Dataset entries below:

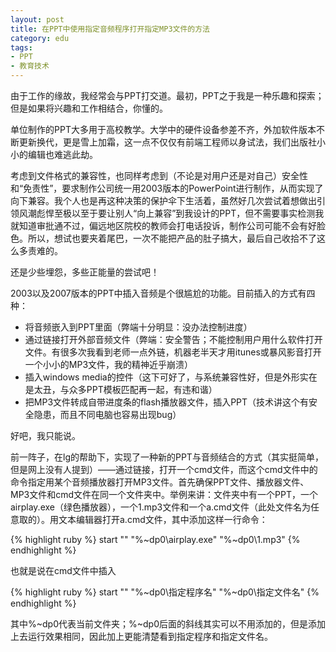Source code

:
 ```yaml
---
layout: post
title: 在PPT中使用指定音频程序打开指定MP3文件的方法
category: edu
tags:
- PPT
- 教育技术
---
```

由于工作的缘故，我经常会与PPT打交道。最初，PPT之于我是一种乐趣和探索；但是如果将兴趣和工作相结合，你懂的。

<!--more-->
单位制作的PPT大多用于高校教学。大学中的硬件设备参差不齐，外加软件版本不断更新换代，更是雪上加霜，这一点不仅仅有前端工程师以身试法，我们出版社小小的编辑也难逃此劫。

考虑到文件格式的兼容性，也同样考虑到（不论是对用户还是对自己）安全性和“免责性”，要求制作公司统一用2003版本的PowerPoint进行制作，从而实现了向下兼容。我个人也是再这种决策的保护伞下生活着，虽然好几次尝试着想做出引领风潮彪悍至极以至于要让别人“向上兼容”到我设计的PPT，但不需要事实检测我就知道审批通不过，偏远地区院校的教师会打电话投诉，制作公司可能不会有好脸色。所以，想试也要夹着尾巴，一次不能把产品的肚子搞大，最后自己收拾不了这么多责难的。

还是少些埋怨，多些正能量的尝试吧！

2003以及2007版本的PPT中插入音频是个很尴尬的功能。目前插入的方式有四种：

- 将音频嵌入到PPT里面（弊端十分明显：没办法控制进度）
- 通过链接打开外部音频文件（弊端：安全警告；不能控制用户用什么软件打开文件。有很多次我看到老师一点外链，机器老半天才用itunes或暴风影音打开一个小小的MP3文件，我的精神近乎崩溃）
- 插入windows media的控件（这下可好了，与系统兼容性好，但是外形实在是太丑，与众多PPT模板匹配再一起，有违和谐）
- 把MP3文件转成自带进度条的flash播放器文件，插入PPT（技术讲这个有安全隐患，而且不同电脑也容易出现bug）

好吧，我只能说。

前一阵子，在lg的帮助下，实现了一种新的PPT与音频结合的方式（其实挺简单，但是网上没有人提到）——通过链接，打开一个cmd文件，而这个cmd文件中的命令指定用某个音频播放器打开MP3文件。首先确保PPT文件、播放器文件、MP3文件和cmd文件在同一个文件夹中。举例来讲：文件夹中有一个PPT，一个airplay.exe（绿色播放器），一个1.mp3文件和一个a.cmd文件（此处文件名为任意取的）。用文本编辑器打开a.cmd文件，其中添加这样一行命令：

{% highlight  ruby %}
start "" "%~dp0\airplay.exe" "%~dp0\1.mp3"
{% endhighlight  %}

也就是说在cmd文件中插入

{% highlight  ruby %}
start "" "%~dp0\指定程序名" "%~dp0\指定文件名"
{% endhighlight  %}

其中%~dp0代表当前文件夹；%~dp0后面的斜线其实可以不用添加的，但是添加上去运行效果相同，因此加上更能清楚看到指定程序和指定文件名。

End of Dataset entries.
Dataset entries below:

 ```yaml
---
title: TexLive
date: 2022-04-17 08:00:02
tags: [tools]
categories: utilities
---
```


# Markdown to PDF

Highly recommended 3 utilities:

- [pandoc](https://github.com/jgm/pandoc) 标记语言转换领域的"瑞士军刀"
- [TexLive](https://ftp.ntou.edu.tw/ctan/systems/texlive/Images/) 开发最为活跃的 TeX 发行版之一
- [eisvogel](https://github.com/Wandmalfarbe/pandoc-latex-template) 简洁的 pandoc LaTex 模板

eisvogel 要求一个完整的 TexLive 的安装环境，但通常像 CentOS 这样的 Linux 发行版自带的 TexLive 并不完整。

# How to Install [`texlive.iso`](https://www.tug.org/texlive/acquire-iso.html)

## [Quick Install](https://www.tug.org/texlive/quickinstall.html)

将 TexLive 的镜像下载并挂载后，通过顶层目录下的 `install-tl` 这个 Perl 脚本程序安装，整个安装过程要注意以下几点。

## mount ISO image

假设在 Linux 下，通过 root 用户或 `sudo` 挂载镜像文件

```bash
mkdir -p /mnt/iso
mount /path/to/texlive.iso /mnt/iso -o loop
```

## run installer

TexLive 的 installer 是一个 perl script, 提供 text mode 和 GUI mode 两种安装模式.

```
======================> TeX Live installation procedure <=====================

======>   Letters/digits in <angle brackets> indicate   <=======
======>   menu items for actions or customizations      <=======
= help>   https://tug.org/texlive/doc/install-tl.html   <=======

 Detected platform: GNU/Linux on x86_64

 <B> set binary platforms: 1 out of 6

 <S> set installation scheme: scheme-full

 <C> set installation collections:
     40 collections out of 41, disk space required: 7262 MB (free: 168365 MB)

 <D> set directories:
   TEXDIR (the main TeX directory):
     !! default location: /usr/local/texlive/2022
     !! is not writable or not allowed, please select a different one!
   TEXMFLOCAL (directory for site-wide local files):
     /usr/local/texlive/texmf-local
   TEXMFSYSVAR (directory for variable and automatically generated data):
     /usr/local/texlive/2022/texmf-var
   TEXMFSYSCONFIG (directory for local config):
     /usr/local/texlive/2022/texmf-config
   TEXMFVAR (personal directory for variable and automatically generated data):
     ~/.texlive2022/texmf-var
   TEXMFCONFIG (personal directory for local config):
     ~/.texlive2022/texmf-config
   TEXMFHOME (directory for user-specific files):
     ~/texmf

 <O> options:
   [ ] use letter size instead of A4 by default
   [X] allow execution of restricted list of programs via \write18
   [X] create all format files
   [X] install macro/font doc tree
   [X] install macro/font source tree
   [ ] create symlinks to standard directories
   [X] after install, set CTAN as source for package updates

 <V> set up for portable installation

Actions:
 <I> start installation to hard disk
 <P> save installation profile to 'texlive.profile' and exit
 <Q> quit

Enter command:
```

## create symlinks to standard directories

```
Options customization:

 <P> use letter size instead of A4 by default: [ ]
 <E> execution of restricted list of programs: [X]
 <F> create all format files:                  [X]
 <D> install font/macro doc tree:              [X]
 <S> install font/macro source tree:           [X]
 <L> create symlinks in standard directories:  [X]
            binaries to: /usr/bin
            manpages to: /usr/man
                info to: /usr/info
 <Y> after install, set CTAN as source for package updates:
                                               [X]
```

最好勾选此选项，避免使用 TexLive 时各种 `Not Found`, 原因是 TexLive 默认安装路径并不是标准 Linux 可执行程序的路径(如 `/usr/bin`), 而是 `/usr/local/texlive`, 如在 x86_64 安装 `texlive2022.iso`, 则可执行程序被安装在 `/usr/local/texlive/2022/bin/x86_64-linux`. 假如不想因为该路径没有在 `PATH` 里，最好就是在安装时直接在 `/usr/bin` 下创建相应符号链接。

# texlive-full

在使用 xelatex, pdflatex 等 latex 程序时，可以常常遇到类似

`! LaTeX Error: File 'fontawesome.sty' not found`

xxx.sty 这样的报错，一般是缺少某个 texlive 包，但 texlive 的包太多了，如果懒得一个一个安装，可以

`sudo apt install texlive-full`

End of Dataset entries.
Dataset entries below:

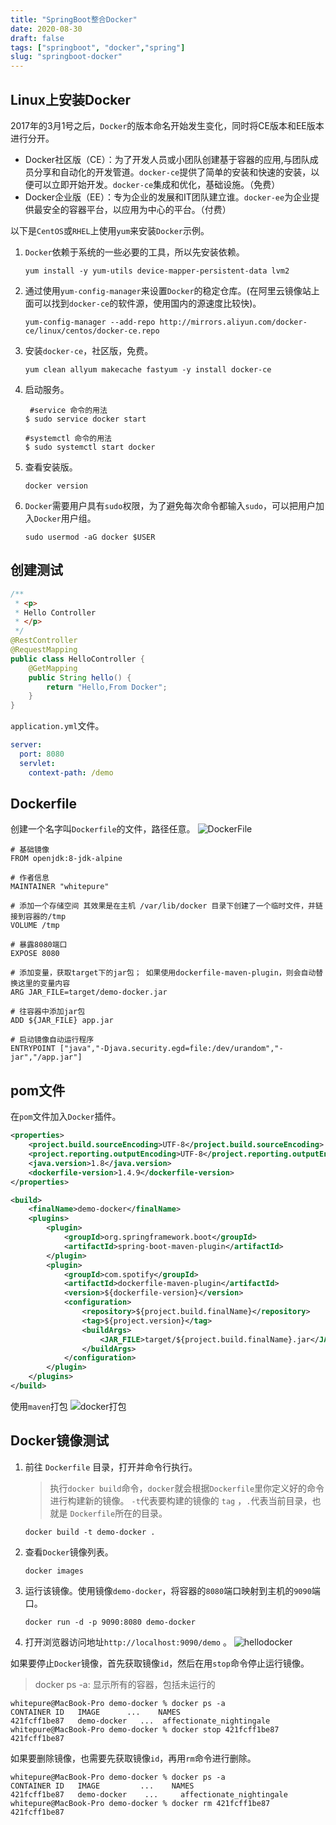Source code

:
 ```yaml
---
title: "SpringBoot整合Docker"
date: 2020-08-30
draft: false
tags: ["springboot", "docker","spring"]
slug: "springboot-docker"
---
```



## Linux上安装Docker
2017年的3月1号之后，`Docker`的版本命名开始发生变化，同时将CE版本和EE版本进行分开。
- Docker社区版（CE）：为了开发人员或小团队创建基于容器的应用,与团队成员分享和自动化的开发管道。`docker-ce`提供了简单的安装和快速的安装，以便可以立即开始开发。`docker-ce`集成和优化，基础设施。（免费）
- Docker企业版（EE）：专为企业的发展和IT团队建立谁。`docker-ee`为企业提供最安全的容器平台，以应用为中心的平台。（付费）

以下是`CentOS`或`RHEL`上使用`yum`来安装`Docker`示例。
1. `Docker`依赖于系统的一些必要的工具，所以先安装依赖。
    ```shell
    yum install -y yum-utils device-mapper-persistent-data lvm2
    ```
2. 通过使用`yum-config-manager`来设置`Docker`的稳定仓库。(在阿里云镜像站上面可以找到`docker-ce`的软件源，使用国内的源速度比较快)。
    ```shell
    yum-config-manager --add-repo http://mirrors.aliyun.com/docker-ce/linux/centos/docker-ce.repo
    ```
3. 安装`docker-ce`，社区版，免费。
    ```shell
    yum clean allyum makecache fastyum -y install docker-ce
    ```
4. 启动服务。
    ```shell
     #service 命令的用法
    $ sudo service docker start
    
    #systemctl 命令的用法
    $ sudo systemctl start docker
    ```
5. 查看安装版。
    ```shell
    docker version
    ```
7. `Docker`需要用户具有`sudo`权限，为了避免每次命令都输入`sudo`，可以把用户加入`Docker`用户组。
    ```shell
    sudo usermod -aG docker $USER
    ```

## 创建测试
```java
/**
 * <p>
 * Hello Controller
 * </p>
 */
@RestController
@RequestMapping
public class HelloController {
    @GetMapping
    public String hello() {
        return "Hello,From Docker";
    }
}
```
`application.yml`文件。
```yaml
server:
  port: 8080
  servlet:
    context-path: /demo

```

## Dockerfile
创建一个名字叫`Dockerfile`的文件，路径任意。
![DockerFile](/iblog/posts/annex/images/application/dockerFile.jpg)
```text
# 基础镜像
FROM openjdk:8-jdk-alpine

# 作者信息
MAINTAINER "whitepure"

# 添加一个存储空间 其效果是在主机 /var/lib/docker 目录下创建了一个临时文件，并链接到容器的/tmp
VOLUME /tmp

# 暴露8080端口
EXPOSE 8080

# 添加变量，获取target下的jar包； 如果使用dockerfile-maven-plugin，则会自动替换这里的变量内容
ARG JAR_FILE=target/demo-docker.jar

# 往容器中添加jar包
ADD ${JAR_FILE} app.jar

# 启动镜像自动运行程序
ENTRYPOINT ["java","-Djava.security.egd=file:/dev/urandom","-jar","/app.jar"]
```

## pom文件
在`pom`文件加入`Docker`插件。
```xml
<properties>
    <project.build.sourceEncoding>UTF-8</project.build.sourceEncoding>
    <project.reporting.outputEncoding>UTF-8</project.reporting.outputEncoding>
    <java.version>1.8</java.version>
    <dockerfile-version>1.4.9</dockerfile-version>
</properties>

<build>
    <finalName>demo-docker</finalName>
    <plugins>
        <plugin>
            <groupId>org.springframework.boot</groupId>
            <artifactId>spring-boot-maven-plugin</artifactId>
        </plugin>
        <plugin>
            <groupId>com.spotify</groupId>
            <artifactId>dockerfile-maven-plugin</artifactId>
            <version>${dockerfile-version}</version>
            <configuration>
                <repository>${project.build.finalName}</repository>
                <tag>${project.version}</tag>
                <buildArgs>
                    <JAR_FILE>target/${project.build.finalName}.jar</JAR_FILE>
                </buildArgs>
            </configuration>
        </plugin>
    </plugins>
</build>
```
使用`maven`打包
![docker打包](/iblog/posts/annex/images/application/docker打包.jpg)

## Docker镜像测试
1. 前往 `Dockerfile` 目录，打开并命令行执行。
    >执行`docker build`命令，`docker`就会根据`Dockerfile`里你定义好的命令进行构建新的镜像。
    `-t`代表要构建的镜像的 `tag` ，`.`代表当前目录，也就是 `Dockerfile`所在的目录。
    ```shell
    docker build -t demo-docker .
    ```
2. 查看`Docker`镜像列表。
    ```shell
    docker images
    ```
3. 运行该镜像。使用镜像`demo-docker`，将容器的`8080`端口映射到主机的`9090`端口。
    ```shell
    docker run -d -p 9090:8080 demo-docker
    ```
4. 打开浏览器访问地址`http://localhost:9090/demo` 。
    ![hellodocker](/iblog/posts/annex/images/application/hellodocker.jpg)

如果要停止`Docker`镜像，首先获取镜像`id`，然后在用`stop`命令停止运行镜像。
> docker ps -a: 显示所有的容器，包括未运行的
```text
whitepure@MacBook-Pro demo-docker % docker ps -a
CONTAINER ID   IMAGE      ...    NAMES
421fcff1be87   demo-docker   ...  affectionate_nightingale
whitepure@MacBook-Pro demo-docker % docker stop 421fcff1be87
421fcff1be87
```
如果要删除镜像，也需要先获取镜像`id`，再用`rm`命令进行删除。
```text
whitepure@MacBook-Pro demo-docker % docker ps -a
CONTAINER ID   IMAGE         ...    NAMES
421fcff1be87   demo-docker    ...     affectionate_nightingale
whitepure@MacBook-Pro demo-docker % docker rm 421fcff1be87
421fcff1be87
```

End of Dataset entries.

* **How to complete this task**: From the data above, output exactly the lines between the one containing "2003以及2007版本的P" and the one containing "其中%~dp0代表当前文件夹", counting both of them.

* **Answer to this problem**:
2003以及2007版本的PPT中插入音频是个很尴尬的功能。目前插入的方式有四种：

- 将音频嵌入到PPT里面（弊端十分明显：没办法控制进度）
- 通过链接打开外部音频文件（弊端：安全警告；不能控制用户用什么软件打开文件。有很多次我看到老师一点外链，机器老半天才用itunes或暴风影音打开一个小小的MP3文件，我的精神近乎崩溃）
- 插入windows media的控件（这下可好了，与系统兼容性好，但是外形实在是太丑，与众多PPT模板匹配再一起，有违和谐）
- 把MP3文件转成自带进度条的flash播放器文件，插入PPT（技术讲这个有安全隐患，而且不同电脑也容易出现bug）

好吧，我只能说。

前一阵子，在lg的帮助下，实现了一种新的PPT与音频结合的方式（其实挺简单，但是网上没有人提到）——通过链接，打开一个cmd文件，而这个cmd文件中的命令指定用某个音频播放器打开MP3文件。首先确保PPT文件、播放器文件、MP3文件和cmd文件在同一个文件夹中。举例来讲：文件夹中有一个PPT，一个airplay.exe（绿色播放器），一个1.mp3文件和一个a.cmd文件（此处文件名为任意取的）。用文本编辑器打开a.cmd文件，其中添加这样一行命令：

{% highlight  ruby %}
start "" "%~dp0\airplay.exe" "%~dp0\1.mp3"
{% endhighlight  %}

也就是说在cmd文件中插入

{% highlight  ruby %}
start "" "%~dp0\指定程序名" "%~dp0\指定文件名"
{% endhighlight  %}

其中%~dp0代表当前文件夹；%~dp0后面的斜线其实可以不用添加的，但是添加上去运行效果相同，因此加上更能清楚看到指定程序和指定文件名。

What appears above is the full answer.